## Extracted entries
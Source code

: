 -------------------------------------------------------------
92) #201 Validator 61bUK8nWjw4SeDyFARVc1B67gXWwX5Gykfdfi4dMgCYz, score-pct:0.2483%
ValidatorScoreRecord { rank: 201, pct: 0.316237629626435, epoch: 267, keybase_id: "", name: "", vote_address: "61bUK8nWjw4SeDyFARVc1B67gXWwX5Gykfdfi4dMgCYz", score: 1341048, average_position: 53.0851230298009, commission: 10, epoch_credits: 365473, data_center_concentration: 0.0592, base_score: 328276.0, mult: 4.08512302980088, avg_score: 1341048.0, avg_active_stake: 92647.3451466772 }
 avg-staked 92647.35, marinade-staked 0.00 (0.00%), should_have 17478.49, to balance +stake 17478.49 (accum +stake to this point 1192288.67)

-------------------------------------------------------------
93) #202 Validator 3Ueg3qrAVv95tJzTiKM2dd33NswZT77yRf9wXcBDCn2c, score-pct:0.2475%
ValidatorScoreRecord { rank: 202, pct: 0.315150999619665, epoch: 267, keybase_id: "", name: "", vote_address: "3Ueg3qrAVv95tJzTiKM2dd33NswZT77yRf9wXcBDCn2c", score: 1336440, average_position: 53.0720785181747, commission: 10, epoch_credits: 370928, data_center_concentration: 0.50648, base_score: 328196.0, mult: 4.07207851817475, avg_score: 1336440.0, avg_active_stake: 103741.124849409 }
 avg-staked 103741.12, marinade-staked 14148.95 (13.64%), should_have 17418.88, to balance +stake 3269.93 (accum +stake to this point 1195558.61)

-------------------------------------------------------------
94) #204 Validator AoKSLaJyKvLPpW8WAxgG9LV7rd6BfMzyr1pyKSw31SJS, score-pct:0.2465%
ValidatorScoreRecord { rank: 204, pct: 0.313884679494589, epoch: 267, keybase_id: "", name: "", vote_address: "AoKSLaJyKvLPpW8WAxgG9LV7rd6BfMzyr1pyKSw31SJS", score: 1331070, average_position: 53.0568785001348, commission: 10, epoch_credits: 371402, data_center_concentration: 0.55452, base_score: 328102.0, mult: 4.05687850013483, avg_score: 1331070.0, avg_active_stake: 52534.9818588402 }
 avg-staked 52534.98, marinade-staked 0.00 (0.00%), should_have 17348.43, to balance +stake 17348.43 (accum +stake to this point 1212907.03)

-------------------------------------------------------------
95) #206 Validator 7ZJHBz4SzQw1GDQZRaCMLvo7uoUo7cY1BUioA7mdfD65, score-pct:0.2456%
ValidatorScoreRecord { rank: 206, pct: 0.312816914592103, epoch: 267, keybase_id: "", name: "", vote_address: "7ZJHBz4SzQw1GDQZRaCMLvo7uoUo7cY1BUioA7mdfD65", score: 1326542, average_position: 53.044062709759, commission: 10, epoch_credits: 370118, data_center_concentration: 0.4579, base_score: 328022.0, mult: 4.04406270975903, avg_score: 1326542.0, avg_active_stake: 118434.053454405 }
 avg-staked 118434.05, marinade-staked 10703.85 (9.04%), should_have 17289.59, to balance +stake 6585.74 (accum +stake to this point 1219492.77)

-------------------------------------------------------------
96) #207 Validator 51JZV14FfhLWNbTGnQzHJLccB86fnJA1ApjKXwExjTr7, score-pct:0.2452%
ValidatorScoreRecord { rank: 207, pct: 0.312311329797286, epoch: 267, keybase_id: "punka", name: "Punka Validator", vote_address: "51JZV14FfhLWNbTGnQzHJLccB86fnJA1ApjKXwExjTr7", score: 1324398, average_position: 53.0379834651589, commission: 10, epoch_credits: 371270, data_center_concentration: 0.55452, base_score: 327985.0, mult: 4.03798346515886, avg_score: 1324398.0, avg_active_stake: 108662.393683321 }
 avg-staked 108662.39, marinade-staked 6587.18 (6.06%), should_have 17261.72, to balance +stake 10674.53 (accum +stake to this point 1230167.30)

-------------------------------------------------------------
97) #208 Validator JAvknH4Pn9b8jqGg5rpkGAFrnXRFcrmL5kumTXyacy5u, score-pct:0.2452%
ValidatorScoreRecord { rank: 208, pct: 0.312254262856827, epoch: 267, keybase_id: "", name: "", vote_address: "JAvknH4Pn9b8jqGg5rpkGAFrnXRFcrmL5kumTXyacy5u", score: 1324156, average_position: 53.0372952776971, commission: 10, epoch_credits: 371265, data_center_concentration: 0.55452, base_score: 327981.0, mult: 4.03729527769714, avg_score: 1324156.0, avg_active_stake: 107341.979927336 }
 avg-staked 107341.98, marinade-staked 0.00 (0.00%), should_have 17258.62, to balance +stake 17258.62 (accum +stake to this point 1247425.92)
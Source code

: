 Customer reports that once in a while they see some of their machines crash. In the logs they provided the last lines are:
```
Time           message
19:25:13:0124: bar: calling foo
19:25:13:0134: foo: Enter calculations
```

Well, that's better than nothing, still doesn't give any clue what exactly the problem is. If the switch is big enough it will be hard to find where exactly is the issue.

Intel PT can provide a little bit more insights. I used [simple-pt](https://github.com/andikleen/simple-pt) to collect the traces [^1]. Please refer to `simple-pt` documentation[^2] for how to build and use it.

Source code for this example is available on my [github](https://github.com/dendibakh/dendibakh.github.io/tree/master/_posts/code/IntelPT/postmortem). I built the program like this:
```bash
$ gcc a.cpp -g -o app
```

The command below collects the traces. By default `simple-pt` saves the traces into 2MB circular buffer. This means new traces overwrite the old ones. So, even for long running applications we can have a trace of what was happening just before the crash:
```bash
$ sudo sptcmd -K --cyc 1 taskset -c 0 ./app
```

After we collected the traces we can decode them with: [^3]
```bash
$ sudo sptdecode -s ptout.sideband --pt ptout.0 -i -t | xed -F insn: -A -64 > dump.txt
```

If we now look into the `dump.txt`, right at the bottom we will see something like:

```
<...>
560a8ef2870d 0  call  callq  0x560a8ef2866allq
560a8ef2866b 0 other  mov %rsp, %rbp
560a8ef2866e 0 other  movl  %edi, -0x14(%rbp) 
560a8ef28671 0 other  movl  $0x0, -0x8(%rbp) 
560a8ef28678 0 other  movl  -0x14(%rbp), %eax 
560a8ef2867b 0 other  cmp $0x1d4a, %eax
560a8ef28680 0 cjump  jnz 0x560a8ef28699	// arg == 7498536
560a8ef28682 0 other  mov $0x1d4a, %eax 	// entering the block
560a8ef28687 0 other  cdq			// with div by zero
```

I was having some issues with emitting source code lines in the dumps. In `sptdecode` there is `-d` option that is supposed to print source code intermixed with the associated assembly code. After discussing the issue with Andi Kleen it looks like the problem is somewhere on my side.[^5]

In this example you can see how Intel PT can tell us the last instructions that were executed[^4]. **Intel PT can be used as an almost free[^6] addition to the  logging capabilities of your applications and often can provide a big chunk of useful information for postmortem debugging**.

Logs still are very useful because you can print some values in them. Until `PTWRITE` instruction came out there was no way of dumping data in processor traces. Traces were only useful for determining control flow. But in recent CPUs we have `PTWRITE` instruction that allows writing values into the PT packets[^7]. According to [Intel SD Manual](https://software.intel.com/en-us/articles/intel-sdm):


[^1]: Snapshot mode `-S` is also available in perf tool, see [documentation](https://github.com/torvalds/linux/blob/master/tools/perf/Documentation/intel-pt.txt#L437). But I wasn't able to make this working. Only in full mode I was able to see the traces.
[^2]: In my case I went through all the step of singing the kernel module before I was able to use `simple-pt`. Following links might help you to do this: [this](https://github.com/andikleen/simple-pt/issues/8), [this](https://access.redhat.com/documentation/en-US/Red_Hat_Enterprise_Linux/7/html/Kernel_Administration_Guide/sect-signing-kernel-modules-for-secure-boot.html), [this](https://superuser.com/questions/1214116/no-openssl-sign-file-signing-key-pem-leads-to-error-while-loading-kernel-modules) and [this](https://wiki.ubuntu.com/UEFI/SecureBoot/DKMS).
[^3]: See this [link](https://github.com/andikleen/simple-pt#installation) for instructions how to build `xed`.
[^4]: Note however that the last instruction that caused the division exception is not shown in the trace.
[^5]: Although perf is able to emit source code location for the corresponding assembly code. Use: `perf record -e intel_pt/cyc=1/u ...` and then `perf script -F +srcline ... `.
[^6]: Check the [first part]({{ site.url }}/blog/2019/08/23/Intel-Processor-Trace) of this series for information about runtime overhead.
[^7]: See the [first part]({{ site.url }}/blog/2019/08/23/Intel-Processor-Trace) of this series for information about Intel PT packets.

## Exercise description
Your answer should be every line above that contains the word "master".

## Output for this task
Source code for this example is available on my [github](https://github.com/dendibakh/dendibakh.github.io/tree/master/_posts/code/IntelPT/postmortem). I built the program like this:
[^1]: Snapshot mode `-S` is also available in perf tool, see [documentation](https://github.com/torvalds/linux/blob/master/tools/perf/Documentation/intel-pt.txt#L437). But I wasn't able to make this working. Only in full mode I was able to see the traces.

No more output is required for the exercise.